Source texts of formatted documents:
┌──
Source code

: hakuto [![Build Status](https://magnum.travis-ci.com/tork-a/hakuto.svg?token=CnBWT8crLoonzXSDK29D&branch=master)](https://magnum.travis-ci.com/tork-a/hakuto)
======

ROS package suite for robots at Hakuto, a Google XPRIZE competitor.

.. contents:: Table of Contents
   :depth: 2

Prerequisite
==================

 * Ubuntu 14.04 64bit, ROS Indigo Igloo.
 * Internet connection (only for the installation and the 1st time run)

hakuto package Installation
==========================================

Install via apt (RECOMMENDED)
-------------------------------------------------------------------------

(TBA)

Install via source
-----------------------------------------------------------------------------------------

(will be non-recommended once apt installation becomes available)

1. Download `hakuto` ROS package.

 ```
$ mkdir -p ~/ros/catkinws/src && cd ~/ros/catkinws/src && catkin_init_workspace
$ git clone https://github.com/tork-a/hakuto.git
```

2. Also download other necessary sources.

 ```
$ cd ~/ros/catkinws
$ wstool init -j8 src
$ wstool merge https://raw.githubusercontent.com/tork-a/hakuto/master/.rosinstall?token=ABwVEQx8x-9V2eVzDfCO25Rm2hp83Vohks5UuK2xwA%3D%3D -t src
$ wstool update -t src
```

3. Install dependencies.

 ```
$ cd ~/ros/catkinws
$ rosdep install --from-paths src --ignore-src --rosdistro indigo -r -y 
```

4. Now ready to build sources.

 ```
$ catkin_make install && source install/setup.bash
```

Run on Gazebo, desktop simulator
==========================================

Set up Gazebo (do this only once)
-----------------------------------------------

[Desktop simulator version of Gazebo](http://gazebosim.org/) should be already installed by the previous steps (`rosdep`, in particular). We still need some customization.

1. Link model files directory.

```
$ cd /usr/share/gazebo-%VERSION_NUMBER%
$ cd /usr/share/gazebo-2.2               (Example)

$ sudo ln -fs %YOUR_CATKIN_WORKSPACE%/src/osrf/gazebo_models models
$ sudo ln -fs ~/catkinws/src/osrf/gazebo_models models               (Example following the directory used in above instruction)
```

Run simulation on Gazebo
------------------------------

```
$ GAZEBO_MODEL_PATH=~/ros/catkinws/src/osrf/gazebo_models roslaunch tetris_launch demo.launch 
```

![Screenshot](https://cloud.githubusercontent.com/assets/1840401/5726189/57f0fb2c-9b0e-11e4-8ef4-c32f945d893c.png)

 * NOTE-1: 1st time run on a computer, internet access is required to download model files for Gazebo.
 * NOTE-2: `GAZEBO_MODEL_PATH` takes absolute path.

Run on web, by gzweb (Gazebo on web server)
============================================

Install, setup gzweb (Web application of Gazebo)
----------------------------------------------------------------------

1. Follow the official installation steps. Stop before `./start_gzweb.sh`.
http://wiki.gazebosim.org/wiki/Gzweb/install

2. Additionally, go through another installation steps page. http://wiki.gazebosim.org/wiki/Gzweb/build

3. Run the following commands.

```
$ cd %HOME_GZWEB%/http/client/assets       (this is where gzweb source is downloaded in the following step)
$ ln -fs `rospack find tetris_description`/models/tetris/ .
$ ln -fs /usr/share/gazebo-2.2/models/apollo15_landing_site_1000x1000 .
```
└──
The entries above must be repeated word for word.

▶ **Task output**:
Source code

: hakuto [![Build Status](https://magnum.travis-ci.com/tork-a/hakuto.svg?token=CnBWT8crLoonzXSDK29D&branch=master)](https://magnum.travis-ci.com/tork-a/hakuto)
======

ROS package suite for robots at Hakuto, a Google XPRIZE competitor.

.. contents:: Table of Contents
   :depth: 2

Prerequisite
==================

 * Ubuntu 14.04 64bit, ROS Indigo Igloo.
 * Internet connection (only for the installation and the 1st time run)

hakuto package Installation
==========================================

Install via apt (RECOMMENDED)
-------------------------------------------------------------------------

(TBA)

Install via source
-----------------------------------------------------------------------------------------

(will be non-recommended once apt installation becomes available)

1. Download `hakuto` ROS package.

 ```
$ mkdir -p ~/ros/catkinws/src && cd ~/ros/catkinws/src && catkin_init_workspace
$ git clone https://github.com/tork-a/hakuto.git
```

2. Also download other necessary sources.

 ```
$ cd ~/ros/catkinws
$ wstool init -j8 src
$ wstool merge https://raw.githubusercontent.com/tork-a/hakuto/master/.rosinstall?token=ABwVEQx8x-9V2eVzDfCO25Rm2hp83Vohks5UuK2xwA%3D%3D -t src
$ wstool update -t src
```

3. Install dependencies.

 ```
$ cd ~/ros/catkinws
$ rosdep install --from-paths src --ignore-src --rosdistro indigo -r -y 
```

4. Now ready to build sources.

 ```
$ catkin_make install && source install/setup.bash
```

Run on Gazebo, desktop simulator
==========================================

Set up Gazebo (do this only once)
-----------------------------------------------

[Desktop simulator version of Gazebo](http://gazebosim.org/) should be already installed by the previous steps (`rosdep`, in particular). We still need some customization.

1. Link model files directory.

```
$ cd /usr/share/gazebo-%VERSION_NUMBER%
$ cd /usr/share/gazebo-2.2               (Example)

$ sudo ln -fs %YOUR_CATKIN_WORKSPACE%/src/osrf/gazebo_models models
$ sudo ln -fs ~/catkinws/src/osrf/gazebo_models models               (Example following the directory used in above instruction)
```

Run simulation on Gazebo
------------------------------

```
$ GAZEBO_MODEL_PATH=~/ros/catkinws/src/osrf/gazebo_models roslaunch tetris_launch demo.launch 
```

![Screenshot](https://cloud.githubusercontent.com/assets/1840401/5726189/57f0fb2c-9b0e-11e4-8ef4-c32f945d893c.png)

 * NOTE-1: 1st time run on a computer, internet access is required to download model files for Gazebo.
 * NOTE-2: `GAZEBO_MODEL_PATH` takes absolute path.

Run on web, by gzweb (Gazebo on web server)
============================================

Install, setup gzweb (Web application of Gazebo)
----------------------------------------------------------------------

1. Follow the official installation steps. Stop before `./start_gzweb.sh`.
http://wiki.gazebosim.org/wiki/Gzweb/install

2. Additionally, go through another installation steps page. http://wiki.gazebosim.org/wiki/Gzweb/build

3. Run the following commands.

```
$ cd %HOME_GZWEB%/http/client/assets       (this is where gzweb source is downloaded in the following step)
$ ln -fs `rospack find tetris_description`/models/tetris/ .
$ ln -fs /usr/share/gazebo-2.2/models/apollo15_landing_site_1000x1000 .
```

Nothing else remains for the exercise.